C’è un’aria strana quando si parla di emissioni di CO2 in Italia. Tutti sappiamo che il tempo delle scuse è finito, eppure il garage medio racconta altro: utilitarie a benzina, ibride leggere che aiutano ma non risolvono, poche prese in box. L’Europa, intanto, ha alzato l’asticella. E il conto, se non si tiene la media di CO2 sotto i target europei, arriva puntuale.
Le cosiddette multe CO2 non vanno ai Paesi. Colpiscono le case auto se la media dei nuovi veicoli immatricolati sfora il tetto assegnato. La formula è chiara: circa 95 euro per ogni grammo di sforamento, moltiplicati per ogni vettura venduta. Esempio semplice: se una marca supera di 2 g/km e immatricola 1 milione di auto, parliamo di 190 milioni di euro. Ci sono scappatoie? Più che scappatoie, strumenti legali: i costruttori si possono unire in pooling, contano le auto elettriche a zero emissioni allo scarico, pesano alcune tecnologie “eco-innovative”. Ma se le vendite non virano, il rischio resta.
E qui si arriva al punto, che non è un dettaglio. Un’analisi firmata Dataforce colloca l’Italia in cima alla lista europea per esposizione: un deficit teorico stimato in circa 3,8 miliardi di euro. Teorico, appunto: la cifra nasce dal profilo delle immatricolazioni nel nostro mercato e dal relativo scarto rispetto ai limiti UE. Non è un bonifico che parte domani, perché entrano in gioco accordi tra case, strategie di gamma, corse all’ultimo trimestre. Ma è un faro acceso su una fragilità reale.
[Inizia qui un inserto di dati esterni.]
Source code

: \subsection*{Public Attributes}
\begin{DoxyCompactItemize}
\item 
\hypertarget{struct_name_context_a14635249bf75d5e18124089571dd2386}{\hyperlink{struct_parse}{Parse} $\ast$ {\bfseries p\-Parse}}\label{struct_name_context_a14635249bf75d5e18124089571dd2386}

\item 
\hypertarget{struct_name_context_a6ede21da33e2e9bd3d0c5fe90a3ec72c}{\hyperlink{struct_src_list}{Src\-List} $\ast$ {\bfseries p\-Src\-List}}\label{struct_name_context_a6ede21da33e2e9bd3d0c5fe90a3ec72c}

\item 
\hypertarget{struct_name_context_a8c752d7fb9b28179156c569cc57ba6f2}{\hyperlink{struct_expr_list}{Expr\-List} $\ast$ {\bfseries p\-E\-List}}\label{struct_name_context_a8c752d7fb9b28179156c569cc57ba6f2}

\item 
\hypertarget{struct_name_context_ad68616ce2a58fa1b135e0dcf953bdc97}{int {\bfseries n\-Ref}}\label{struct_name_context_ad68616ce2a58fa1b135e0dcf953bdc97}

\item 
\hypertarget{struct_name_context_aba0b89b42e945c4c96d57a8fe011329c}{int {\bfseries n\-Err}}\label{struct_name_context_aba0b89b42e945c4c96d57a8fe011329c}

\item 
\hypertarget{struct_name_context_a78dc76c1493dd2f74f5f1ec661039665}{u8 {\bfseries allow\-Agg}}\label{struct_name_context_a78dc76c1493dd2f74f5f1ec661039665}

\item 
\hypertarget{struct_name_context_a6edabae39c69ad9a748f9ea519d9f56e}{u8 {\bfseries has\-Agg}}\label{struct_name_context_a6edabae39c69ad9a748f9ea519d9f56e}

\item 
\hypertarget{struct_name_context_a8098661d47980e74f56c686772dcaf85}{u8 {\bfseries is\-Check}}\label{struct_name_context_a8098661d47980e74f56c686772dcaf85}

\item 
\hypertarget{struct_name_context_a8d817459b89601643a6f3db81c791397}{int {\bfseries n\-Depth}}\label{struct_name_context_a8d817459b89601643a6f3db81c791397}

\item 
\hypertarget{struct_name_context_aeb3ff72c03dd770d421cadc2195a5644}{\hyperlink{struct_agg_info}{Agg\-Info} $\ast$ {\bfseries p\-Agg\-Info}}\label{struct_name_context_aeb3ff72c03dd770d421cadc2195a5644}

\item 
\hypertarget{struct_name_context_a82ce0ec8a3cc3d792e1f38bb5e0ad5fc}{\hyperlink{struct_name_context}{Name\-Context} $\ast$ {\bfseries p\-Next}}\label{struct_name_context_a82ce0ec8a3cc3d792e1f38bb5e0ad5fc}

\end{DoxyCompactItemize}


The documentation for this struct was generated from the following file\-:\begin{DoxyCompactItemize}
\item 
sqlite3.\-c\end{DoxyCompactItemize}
Perché proprio noi? La risposta sta nelle scelte quotidiane. L’Italia ha una quota di BEV ancora bassa (intorno al 4-5% delle nuove immatricolazioni negli ultimi anni), lontana dalla media UE che viaggia ben oltre. La tradizione delle citycar a benzina pesa, così come la struttura abitativa: molti condomìni senza ricarica, costi percepiti alti, incentivi a singhiozzo. In strada si vede: crossover sempre più pesanti, ibride che aiutano ma restano termiche, aziende che elettrificano con prudenza.
Questo “3,8” non è una condanna, è un termometro. Dice ai costruttori: servono più modelli a basse emissioni, prezzi accessibili, disponibilità reale in rete. Dice al sistema Paese: infrastrutture di ricarica dove la gente vive davvero, regole semplici, incentivi stabili per almeno tre anni, flotte pubbliche e aziendali che facciano massa critica. E dice a noi utenti la cosa più scomoda: contano i chilometri di ogni giorno. Un’elettrica cittadina che si ricarica di notte in box, o al lavoro, può azzerare il pieno del lunedì. Un’ibrida full ben calibrata, in città, taglia consumi e CO2 più di quanto pensiamo. Non c’è una sola ricetta, ma c’è una direzione.
Il lato economico non è neutro. Anche se le sanzioni colpiscono i costruttori, l’effetto ricade su prezzi, gamma, tempi di consegna, investimenti locali. E se l’Italia resta l’eccezione europea per lentezza nella transizione, rischia di vedersi offrire meno modelli “giusti”, o a prezzi meno aggressivi, proprio quando servirebbero di più.
Resta una domanda semplice, quasi domestica: cosa vogliamo trovare in concessionaria tra due anni? Se la risposta è “auto oneste, che costano il giusto e inquinano poco”, allora quel numero — 3,8 miliardi di rischio — è un promemoria. Non un allarme da spegnere, ma un cartello stradale: prossima uscita, scelte concrete. Ci arriveremo in tempo?